Lippincott's Magazine of Popular Literature and Science eBook

This eBook from the Gutenberg Project consists of approximately 310 pages of information about Lippincott's Magazine of Popular Literature and Science.

Lippincott's Magazine of Popular Literature and Science eBook

This eBook from the Gutenberg Project consists of approximately 310 pages of information about Lippincott's Magazine of Popular Literature and Science.

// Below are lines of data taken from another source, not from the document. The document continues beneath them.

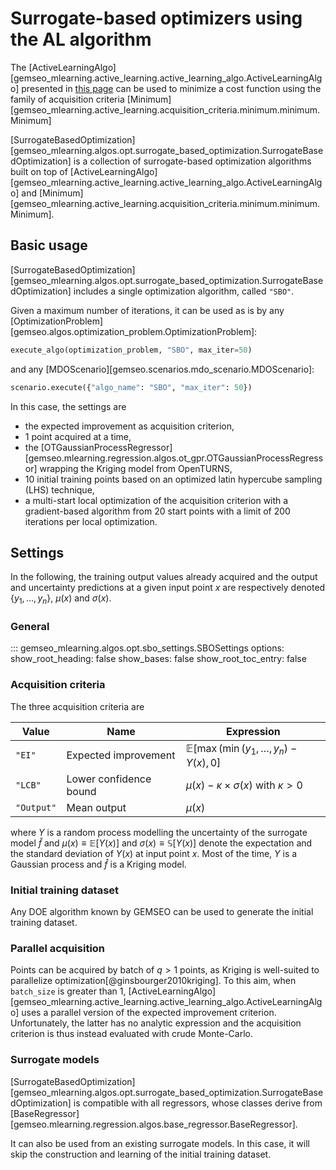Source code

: <!--
Copyright 2021 IRT Saint Exupéry, https://www.irt-saintexupery.com

This work is licensed under the Creative Commons Attribution-ShareAlike 4.0
International License. To view a copy of this license, visit
http://creativecommons.org/licenses/by-sa/4.0/ or send a letter to Creative
Commons, PO Box 1866, Mountain View, CA 94042, USA.
-->
# Surrogate-based optimizers using the AL algorithm

The [ActiveLearningAlgo][gemseo_mlearning.active_learning.active_learning_algo.ActiveLearningAlgo]
presented in [this page](../active_learning/active_learning_algo.md)
can be used to minimize a cost function using the family of acquisition criteria
[Minimum][gemseo_mlearning.active_learning.acquisition_criteria.minimum.minimum.Minimum]

[SurrogateBasedOptimization][gemseo_mlearning.algos.opt.surrogate_based_optimization.SurrogateBasedOptimization]
is a collection of surrogate-based optimization algorithms
built on top of [ActiveLearningAlgo][gemseo_mlearning.active_learning.active_learning_algo.ActiveLearningAlgo]
and [Minimum][gemseo_mlearning.active_learning.acquisition_criteria.minimum.minimum.Minimum].

## Basic usage

[SurrogateBasedOptimization][gemseo_mlearning.algos.opt.surrogate_based_optimization.SurrogateBasedOptimization]
includes a single optimization algorithm,
called `"SBO"`.

Given a maximum number of iterations,
it can be used as is
by any [OptimizationProblem][gemseo.algos.optimization_problem.OptimizationProblem]:
```python
execute_algo(optimization_problem, "SBO", max_iter=50)
```
and any [MDOScenario][gemseo.scenarios.mdo_scenario.MDOScenario]:
```python
scenario.execute({"algo_name": "SBO", "max_iter": 50})
```

In this case,
the settings are

- the expected improvement as acquisition criterion,
- 1 point acquired at a time,
- the [OTGaussianProcessRegressor][gemseo.mlearning.regression.algos.ot_gpr.OTGaussianProcessRegressor]
  wrapping the Kriging model from OpenTURNS,
- 10 initial training points based on an optimized latin hypercube sampling (LHS) technique,
- a multi-start local optimization of the acquisition criterion
  with a gradient-based algorithm
  from 20 start points with a limit of 200 iterations per local optimization.

## Settings

In the following,
the training output values already acquired
and the output and uncertainty predictions at a given input point $x$
are respectively denoted $\{y_1,\ldots,y_n\}$,
$\mu(x)$ and $\sigma(x)$.

### General

::: gemseo_mlearning.algos.opt.sbo_settings.SBOSettings
    options:
      show_root_heading: false
      show_bases: false
      show_root_toc_entry: false

### Acquisition criteria

The three acquisition criteria are

| Value      | Name                   | Expression                                     |
|------------|------------------------|------------------------------------------------|
| `"EI"`     | Expected improvement   | $\mathbb{E}[\max(\min(y_1,\dots,y_n)-Y(x),0]$     |
| `"LCB"`    | Lower confidence bound | $\mu(x)-\kappa\times\sigma(x)$ with $\kappa>0$ |
| `"Output"` | Mean output            | $\mu(x)$                                       |

where $Y$ is a random process modelling the uncertainty of the surrogate model $\hat{f}$ and
$\mu(x)\equiv\mathbb{E}[Y(x)]$ and $\sigma(x)\equiv\mathbb{S}[Y(x)]$ denote
the expectation and the standard deviation of $Y(x)$ at input point $x$.
Most of the time,
$Y$ is a Gaussian process and $\hat{f}$ is a Kriging model.

### Initial training dataset

Any DOE algorithm known by GEMSEO can be used to generate the initial training dataset.

### Parallel acquisition

Points can be acquired by batch of $q>1$ points,
as Kriging is well-suited to parallelize optimization[@ginsbourger2010kriging].
To this aim,
when `batch_size` is greater than 1,
[ActiveLearningAlgo][gemseo_mlearning.active_learning.active_learning_algo.ActiveLearningAlgo]
uses a parallel version of the expected improvement criterion.
Unfortunately,
the latter has no analytic expression
and the acquisition criterion is thus instead evaluated with crude Monte-Carlo.

### Surrogate models

[SurrogateBasedOptimization][gemseo_mlearning.algos.opt.surrogate_based_optimization.SurrogateBasedOptimization]
is compatible with all regressors,
whose classes derive from [BaseRegressor][gemseo.mlearning.regression.algos.base_regressor.BaseRegressor].

It can also be used from an existing surrogate models.
In this case, it will skip the construction and learning of the initial training dataset.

I had leisure to observe the apartment—­the neatly-scrubbed floor, with one narrow cot bed against the wall, a tall bureau on which some brown old books were lying, and the little dust-pan and dust-brush on a brass nail in the corner.  There was a brightly polished stove with no fire in it, and some straight-backed chairs of yellow wood stood round the room.  An open door into a large, roomy closet showed various garments of men’s apparel hanging upon the wall.  The plain thermometer in the window casement seemed the one article of luxury or ornament in the apartment.  I believe I made my observations on all these things aloud, concluding with, “Oh, Bessie!  Bessie! you shall not stay here.”  I know that I was startled enough by the apparition of a man standing in the open closet door.  He must have been within it at my entrance, and had heard all I said.

He came forward, holding out his hand—­very friendly apparently.  Then, requesting me to be seated, he drew out a chair from the wall and sat down, tilting it back on two legs and leaning against the wall, with his hands folded before him.  Some commonplace remark about the weather, which I answered, led to a rambling conversation, in which he expressed the greatest curiosity as to worldly matters, and asked several purely local questions about the city of New York.  Perhaps his ignorance was feigned.  I do not know, but I found myself relating, a la Stanley-Livingstone, some of the current events of the day.  His face was quite intelligent, tanned with labor in the fields, and his brown eyes were kind and soft, like those of some dumb animals.  I note his eyes here especially, as different in expression from those of others of his sect.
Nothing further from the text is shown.